DeChambeau currently ranks first on the PGA Tour in average yards per drive at 323 yards. The only golfer within 7.5 yards of DeChambeau is Cameron Champ, who is averaging at 322.6. Both golfers are currently challenging Hank Kuehne’s 2003 record average of 321.4 — still the only full season over 320 yards since the Tour started tracking the stat in 1980. But while Champ has been one of the Tour’s biggest bombers — he led the the Tour in distance a year ago at 317.9 yards — DeChambeau was never a mega-hitter. Last year, he averaged 302.5 yards per drive, which was tied for 34th.

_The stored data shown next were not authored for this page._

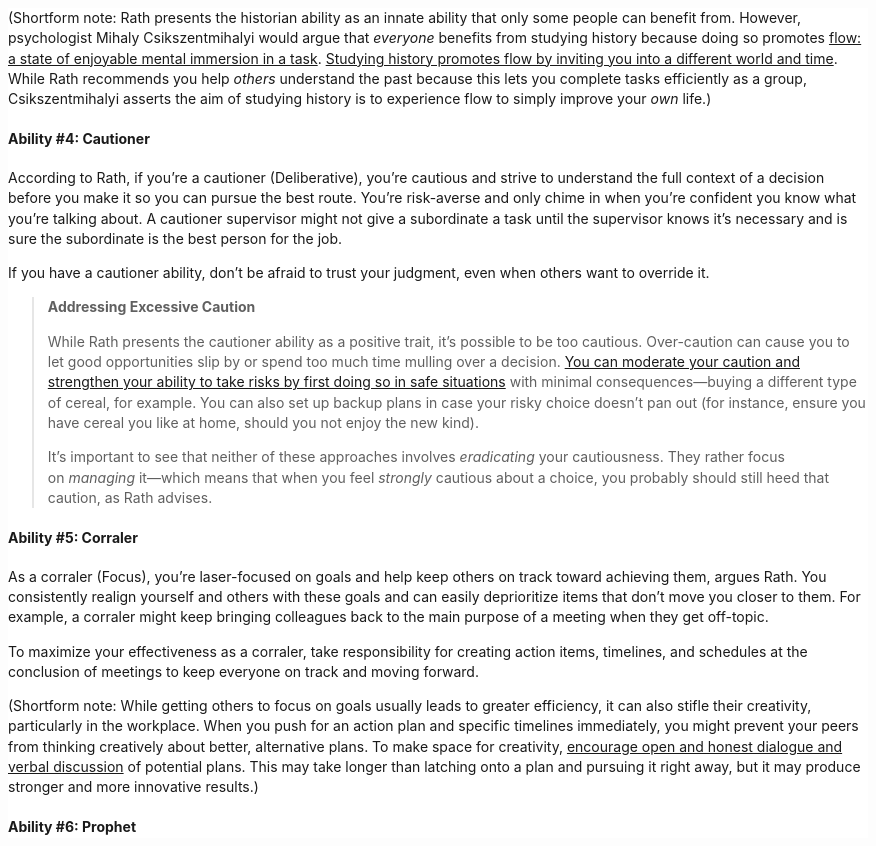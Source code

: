 (Shortform note: Rath presents the historian ability as an innate ability that only some people can benefit from. However, psychologist Mihaly Csikszentmihalyi would argue that _everyone_ benefits from studying history because doing so promotes [flow: a state of enjoyable mental immersion in a task](https://shortform.com/app/book/flow/chapter-2#flow-optimally-ordered-consciousness). [Studying history promotes flow by inviting you into a different world and time](https://shortform.com/app/book/flow/chapter-6#history). While Rath recommends you help _others_ understand the past because this lets you complete tasks efficiently as a group, Csikszentmihalyi asserts the aim of studying history is to experience flow to simply improve your _own_ life.)

#### Ability #4: Cautioner

According to Rath, if you’re a cautioner (Deliberative), you’re cautious and strive to understand the full context of a decision before you make it so you can pursue the best route. You’re risk-averse and only chime in when you’re confident you know what you’re talking about. A cautioner supervisor might not give a subordinate a task until the supervisor knows it’s necessary and is sure the subordinate is the best person for the job.

If you have a cautioner ability, don’t be afraid to trust your judgment, even when others want to override it.

> **Addressing Excessive Caution**
> 
> While Rath presents the cautioner ability as a positive trait, it’s possible to be too cautious. Over-caution can cause you to let good opportunities slip by or spend too much time mulling over a decision. [You can moderate your caution and strengthen your ability to take risks by first doing so in safe situations](https://www.fastcompany.com/3045577/seven-ways-to-cure-your-aversion-to-risk) with minimal consequences—buying a different type of cereal, for example. You can also set up backup plans in case your risky choice doesn’t pan out (for instance, ensure you have cereal you like at home, should you not enjoy the new kind).
> 
> It’s important to see that neither of these approaches involves _eradicating_ your cautiousness. They rather focus on _managing_ it—which means that when you feel _strongly_ cautious about a choice, you probably should still heed that caution, as Rath advises.

#### Ability #5: Corraler

As a corraler (Focus), you’re laser-focused on goals and help keep others on track toward achieving them, argues Rath. You consistently realign yourself and others with these goals and can easily deprioritize items that don’t move you closer to them. For example, a corraler might keep bringing colleagues back to the main purpose of a meeting when they get off-topic.

To maximize your effectiveness as a corraler, take responsibility for creating action items, timelines, and schedules at the conclusion of meetings to keep everyone on track and moving forward.

(Shortform note: While getting others to focus on goals usually leads to greater efficiency, it can also stifle their creativity, particularly in the workplace. When you push for an action plan and specific timelines immediately, you might prevent your peers from thinking creatively about better, alternative plans. To make space for creativity, [encourage open and honest dialogue and verbal discussion](https://shortform.com/app/book/creativity-inc/part-3#navigating-fear-and-insecurity) of potential plans. This may take longer than latching onto a plan and pursuing it right away, but it may produce stronger and more innovative results.)

#### Ability #6: Prophet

His best year was 2018, when he hit 305.7 yards per drive (25th best). DeChambeau has improved his average driving distance by 20.5 yards this year — easily the most of any current player.

Nobody has muscled up like DeChambeau

Largest year-over-year increase in average yards per drive for qualified players on the 2020 PGA Tour

Avg. Yards per Drive
Player 2019 Season 2020 Season Diff.
Bryson DeChambeau 302.5 323.0 +20.5
Jonathan Byrd 281.6 294.8 13.2
Brian Gay 274.9 288.0 13.1
Adam Scott 299.3 310.3 11.0
Tommy Fleetwood 298.7 309.5 10.8
Webb Simpson 288.6 298.4 9.8
Lee Kyoung-hoon 286.2 295.8 9.6
Danny Willett 293.8 302.8 9.0
Ryan Moore 282.2 291.1 8.9
Seamus Power 295.9 304.6 8.7

Source: PGA TOUR

Looking beyond 2020, DeChambeau’s single-season increase in driving distance is even more impressive. Only three other players have improved their driving distance by more than 20 yards per drive between seasons since 1980, when the Tour began tracking the statistic.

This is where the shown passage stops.